- **What you are asked to do**
Each line from the one containing "If you want to make" through the last line of the entries below is to be transcribed exactly. Nothing else belongs in the reply.

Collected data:

==============================

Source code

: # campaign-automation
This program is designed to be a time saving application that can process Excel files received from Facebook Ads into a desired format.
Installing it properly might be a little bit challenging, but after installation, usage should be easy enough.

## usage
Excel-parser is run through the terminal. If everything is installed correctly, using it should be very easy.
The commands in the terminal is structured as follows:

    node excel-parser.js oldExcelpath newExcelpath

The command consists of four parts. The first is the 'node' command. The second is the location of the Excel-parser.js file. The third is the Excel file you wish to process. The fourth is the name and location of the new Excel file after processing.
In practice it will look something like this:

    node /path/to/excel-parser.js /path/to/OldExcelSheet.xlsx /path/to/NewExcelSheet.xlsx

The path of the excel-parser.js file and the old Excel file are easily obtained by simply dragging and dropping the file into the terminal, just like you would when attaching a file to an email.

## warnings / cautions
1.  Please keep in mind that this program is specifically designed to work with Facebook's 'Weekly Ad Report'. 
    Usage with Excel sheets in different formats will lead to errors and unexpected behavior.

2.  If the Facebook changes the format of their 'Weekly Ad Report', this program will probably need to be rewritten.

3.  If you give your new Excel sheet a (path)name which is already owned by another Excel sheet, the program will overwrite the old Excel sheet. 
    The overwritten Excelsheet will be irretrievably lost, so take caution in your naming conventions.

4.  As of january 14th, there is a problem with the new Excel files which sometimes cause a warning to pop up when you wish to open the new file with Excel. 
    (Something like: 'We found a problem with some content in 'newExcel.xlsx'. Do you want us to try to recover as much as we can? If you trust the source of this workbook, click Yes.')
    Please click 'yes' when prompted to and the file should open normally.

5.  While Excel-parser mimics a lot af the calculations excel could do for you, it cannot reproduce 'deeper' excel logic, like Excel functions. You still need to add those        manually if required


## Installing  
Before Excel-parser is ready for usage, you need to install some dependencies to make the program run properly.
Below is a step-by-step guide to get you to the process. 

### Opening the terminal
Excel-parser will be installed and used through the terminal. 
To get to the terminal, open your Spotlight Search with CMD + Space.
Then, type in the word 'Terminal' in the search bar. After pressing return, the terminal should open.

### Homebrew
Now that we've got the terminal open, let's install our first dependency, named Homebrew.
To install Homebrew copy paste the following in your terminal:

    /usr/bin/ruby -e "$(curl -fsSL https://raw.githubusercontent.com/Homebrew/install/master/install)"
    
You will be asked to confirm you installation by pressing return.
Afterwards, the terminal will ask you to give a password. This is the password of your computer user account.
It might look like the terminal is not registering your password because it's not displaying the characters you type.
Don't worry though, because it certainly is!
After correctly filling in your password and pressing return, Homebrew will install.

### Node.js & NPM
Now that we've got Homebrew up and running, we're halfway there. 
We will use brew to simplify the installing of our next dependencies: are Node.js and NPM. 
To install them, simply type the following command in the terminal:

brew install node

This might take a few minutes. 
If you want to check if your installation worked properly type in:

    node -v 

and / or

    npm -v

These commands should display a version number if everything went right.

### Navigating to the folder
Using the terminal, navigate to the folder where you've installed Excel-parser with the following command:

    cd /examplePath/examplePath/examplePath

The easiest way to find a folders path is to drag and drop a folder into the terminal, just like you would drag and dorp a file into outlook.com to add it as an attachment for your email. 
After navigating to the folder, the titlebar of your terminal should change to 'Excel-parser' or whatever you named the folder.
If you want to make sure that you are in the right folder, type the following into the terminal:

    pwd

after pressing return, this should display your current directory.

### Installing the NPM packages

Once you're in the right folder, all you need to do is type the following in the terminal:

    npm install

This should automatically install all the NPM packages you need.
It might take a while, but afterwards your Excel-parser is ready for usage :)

==============================

- **Answer for the task**
If you want to make sure that you are in the right folder, type the following into the terminal:

    pwd

after pressing return, this should display your current directory.

### Installing the NPM packages

Once you're in the right folder, all you need to do is type the following in the terminal:

    npm install

This should automatically install all the NPM packages you need.
It might take a while, but afterwards your Excel-parser is ready for usage :)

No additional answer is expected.